The mean age of the study participants (12 men and 12 women) was 38 years (range 21–60 years). The mean highest temperature was 39.3°C (range 38.0°C−41.0°C). The mean duration of NMS was 14.8 days (range 8–29 days). There was great variability among the peak CK concentrations, ranging from 495 to 44,880 IU/L. As shown in Table 1, there were only six patients who received intramuscular injections before fever onset. The mean number of CK measurements in each case was 7.4 (range 4–13) and the total number of measurements was 177 for the 24 cases. As also shown in Table 2, the most common day for CK concentration to peak was day 2 of NMS (seven cases), followed by days 3, 4 and 5 (three cases each). Mild muscle rigidity was observed in 17 of 24 cases (71%) before the onset of fever. During the course of NMS, the strongest grade of rigidity, 3, was seen in 20 patients and grade 2 was seen in four patients.
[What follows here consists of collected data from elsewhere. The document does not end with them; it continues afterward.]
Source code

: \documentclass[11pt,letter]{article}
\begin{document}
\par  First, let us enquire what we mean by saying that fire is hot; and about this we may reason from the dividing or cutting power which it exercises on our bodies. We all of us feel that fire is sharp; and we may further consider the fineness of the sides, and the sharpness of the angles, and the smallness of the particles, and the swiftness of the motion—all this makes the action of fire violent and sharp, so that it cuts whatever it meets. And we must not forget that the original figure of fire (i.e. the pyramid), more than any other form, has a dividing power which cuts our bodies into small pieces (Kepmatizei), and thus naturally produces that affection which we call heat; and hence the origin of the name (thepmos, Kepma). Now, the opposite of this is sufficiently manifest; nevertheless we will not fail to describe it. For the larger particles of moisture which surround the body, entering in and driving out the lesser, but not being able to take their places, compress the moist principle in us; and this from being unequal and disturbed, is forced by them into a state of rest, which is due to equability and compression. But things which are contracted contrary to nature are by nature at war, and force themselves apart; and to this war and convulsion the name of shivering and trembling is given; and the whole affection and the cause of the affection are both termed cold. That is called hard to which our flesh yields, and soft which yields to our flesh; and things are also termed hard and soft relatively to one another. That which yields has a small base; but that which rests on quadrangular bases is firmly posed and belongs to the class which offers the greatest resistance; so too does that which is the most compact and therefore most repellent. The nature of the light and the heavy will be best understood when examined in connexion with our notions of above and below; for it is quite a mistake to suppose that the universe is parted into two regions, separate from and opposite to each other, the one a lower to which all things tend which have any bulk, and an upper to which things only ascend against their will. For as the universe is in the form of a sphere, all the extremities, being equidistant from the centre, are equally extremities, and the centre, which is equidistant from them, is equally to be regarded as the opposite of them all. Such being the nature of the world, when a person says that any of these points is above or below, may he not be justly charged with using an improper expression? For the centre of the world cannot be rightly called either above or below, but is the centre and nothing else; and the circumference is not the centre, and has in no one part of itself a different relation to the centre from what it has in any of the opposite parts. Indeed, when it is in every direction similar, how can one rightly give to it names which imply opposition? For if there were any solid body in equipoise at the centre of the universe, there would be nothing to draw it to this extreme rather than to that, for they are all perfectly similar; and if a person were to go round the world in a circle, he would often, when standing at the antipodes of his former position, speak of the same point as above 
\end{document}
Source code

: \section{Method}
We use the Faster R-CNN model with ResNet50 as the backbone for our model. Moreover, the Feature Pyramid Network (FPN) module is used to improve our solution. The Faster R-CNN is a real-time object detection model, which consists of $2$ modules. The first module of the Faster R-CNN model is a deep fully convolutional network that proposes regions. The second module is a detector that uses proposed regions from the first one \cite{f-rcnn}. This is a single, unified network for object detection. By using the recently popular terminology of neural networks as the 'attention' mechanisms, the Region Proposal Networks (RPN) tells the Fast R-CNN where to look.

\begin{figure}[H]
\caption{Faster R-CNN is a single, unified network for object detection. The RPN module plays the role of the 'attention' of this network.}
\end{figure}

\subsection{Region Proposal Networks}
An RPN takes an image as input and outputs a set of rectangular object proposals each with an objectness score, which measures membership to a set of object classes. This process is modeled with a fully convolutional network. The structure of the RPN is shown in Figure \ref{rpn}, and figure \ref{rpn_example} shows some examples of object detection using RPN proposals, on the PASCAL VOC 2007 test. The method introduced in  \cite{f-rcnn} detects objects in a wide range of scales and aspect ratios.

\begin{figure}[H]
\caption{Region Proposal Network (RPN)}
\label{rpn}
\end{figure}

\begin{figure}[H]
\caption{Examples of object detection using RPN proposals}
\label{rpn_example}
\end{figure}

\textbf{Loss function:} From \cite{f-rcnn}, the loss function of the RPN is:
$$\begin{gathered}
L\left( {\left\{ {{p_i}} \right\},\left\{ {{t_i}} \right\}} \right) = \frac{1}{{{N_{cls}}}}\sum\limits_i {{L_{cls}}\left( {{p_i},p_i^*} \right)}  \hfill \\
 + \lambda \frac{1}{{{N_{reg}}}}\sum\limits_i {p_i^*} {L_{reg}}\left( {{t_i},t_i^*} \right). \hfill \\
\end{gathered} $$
NMS resolved in 23 patients without sequelae and one patient (case 22) died. As shown in Table 3, overall serum CK peaked on day 2 and normalized to 165 IU/L (mean) (normal range 46–210) on day 12. The degree of muscle rigidity peaked on day 4 and gradually decreased thereafter. Average body temperature peaked on days 1 and 2 and gradually decreased during NMS. Pearson’s correlation test demonstrated that serum CK concentration was positively correlated with the degree of muscle rigidity (R2=0.0392, P < 0.01 [Figure 1]).
Figure 1

Correlation between creatine kinase concentration and degree of muscle rigidity in 24 cases of neuroleptic malignant syndrome.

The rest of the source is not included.